Speed is of the essence to protect citizens from new COVID-19 outbreaks this fall, but the process to distribute more vaccines must be accelerated, according to pharmaceutical industry representatives.

"Today the production capacity of COVID-19 vaccines far exceeds the number of doses that can be administered," Thomas Triomphe, executive vice-president of vaccines at Sanofi, warned while addressing members of the European Parliament.

"The challenge is no longer the vaccine supply, but the capacity to successfully deliver national vaccination campaigns, especially in adults and the elderly."

Sanofi is one of the companies that has developed vaccines adapted to the Omicron variant, now waiting for approval.

The European Medicines Agency (EMA) last week gave the green light to the new BioNTech/Pfizer and Moderna versions of COVID vaccines, with the European Commission soon asking member states to outline their national strategies.

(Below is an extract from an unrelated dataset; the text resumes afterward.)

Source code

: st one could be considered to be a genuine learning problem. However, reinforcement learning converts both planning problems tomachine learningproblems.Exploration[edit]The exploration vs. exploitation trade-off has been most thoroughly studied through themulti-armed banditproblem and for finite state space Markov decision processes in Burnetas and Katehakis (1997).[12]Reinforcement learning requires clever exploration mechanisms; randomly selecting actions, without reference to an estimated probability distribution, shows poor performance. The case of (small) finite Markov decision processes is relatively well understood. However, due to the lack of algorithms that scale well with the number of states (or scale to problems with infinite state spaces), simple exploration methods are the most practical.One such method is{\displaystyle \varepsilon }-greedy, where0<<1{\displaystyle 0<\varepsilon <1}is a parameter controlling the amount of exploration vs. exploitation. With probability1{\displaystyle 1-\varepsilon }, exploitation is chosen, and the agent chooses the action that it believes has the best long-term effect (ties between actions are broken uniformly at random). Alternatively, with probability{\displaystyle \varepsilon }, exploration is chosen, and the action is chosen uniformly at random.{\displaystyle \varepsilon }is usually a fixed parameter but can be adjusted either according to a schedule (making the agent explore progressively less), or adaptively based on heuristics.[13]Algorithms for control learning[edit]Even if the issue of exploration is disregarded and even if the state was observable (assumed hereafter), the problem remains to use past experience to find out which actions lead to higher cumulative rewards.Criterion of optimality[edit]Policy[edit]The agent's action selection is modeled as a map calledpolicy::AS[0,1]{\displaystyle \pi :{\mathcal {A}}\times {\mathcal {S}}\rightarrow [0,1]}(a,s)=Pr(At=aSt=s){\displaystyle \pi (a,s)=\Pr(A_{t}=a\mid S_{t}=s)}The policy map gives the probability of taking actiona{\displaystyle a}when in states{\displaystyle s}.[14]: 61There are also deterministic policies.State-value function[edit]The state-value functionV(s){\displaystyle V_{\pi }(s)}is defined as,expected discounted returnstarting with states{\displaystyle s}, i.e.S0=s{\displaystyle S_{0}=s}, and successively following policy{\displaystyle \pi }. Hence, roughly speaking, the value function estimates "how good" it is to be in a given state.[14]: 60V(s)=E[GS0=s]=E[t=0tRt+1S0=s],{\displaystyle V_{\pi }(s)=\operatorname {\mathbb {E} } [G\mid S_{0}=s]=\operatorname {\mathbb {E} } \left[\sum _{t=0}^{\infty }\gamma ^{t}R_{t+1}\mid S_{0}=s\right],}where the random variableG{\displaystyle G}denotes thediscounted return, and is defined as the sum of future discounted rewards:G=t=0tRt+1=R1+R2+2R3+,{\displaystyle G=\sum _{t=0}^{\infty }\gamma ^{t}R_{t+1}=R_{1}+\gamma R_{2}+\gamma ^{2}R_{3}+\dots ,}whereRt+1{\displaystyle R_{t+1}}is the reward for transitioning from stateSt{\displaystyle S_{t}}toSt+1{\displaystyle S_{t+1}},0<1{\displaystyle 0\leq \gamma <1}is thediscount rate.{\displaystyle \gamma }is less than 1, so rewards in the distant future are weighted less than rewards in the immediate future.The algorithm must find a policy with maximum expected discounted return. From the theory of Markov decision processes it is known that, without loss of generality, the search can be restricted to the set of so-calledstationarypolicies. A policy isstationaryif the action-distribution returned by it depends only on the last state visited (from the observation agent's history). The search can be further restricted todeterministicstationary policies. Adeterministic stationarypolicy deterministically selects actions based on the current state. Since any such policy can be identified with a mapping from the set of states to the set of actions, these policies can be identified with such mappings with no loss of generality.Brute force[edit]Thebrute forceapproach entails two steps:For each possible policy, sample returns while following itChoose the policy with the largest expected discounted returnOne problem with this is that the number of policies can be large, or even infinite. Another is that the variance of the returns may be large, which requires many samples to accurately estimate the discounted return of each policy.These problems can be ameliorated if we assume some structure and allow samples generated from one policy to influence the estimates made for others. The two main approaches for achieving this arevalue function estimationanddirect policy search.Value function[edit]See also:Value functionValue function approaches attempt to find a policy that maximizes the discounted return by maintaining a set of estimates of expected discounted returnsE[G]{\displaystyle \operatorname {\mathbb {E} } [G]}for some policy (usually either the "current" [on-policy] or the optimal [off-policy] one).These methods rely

But Brussels is warning that new measures must be taken at the same time to avoid a new surge of COVID-19, including combining coronavirus & flu vaccinations, ensuring sufficient logistical capacity to deliver vaccines and starting new public awareness campaigns to inform the general public.

The European Centre for Disease Prevention and Control (ECDC) has since forecast that, following a quiet summer, several European countries could see "increasing trends" in terms of cases and hospital admissions.

According to MEP Kathleen Van Brempt, who chairs the special committee on COVID-19, low vaccination rates in some countries are a major concern.

"I think that the best advice we can give today to the general public is to stay alert, keep safe for yourself, get vaccinated, especially when you are over 65 years old and if you belong to a more vulnerable group," Van Brempt told Euronews.

"It would be good if more people get vaccinated. The more people are vaccinated, the easier it will get and the less restrictions we will face, but it all depends on how we act according to these recommendations."